Exercise: Consider the data that follows and state how many lines contain the string "service", using the number alone.

Dataset extract:
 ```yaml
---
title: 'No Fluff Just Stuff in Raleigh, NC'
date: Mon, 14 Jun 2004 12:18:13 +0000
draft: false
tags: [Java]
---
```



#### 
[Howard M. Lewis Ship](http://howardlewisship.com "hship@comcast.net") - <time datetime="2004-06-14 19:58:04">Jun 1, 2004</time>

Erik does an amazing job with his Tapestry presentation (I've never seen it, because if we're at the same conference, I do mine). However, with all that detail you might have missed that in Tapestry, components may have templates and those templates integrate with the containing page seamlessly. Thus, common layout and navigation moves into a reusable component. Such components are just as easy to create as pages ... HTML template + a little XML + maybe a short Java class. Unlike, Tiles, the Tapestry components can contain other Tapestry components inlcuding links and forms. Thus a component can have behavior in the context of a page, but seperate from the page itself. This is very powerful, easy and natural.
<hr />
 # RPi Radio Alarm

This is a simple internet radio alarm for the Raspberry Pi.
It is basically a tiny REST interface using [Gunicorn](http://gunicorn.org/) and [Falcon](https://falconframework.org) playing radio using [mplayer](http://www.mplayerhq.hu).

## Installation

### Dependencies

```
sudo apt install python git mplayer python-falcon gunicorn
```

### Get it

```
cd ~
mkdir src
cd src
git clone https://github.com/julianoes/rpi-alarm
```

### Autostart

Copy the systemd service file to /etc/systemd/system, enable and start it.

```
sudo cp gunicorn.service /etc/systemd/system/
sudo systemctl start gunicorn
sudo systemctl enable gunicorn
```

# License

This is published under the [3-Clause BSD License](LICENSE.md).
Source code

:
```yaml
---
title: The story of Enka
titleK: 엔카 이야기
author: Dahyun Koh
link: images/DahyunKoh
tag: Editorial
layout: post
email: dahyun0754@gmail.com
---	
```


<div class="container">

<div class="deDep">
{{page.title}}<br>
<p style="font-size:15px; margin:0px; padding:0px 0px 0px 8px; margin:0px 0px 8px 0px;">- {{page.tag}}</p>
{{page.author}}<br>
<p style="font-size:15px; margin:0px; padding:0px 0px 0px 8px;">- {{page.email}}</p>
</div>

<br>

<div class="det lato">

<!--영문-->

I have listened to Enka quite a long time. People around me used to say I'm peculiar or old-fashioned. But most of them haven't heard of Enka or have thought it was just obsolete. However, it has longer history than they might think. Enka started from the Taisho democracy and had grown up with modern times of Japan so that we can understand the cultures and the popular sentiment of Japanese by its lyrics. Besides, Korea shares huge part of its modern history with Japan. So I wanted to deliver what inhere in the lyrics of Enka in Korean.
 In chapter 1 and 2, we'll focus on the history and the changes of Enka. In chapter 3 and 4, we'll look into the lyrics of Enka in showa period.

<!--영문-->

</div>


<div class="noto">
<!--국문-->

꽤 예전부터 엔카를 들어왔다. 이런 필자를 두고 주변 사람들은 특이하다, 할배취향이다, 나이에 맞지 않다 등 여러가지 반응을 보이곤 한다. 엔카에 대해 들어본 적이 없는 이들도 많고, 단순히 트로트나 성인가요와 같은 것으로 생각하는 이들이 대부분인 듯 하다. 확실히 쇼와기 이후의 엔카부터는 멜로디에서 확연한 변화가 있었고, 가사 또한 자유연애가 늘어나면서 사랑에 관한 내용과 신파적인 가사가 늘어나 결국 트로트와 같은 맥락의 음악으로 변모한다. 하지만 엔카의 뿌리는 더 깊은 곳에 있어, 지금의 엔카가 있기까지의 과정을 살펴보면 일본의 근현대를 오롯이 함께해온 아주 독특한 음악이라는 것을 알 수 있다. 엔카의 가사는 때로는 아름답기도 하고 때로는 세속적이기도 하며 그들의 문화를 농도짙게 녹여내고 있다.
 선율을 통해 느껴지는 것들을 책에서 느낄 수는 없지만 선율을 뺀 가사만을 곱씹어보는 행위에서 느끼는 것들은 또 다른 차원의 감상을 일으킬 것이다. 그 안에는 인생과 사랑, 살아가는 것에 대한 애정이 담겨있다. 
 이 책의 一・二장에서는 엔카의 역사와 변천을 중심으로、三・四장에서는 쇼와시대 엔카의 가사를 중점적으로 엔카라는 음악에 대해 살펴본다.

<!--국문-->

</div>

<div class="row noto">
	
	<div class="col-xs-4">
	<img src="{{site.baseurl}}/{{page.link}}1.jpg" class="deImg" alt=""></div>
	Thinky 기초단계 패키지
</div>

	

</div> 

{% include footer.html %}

Result: 2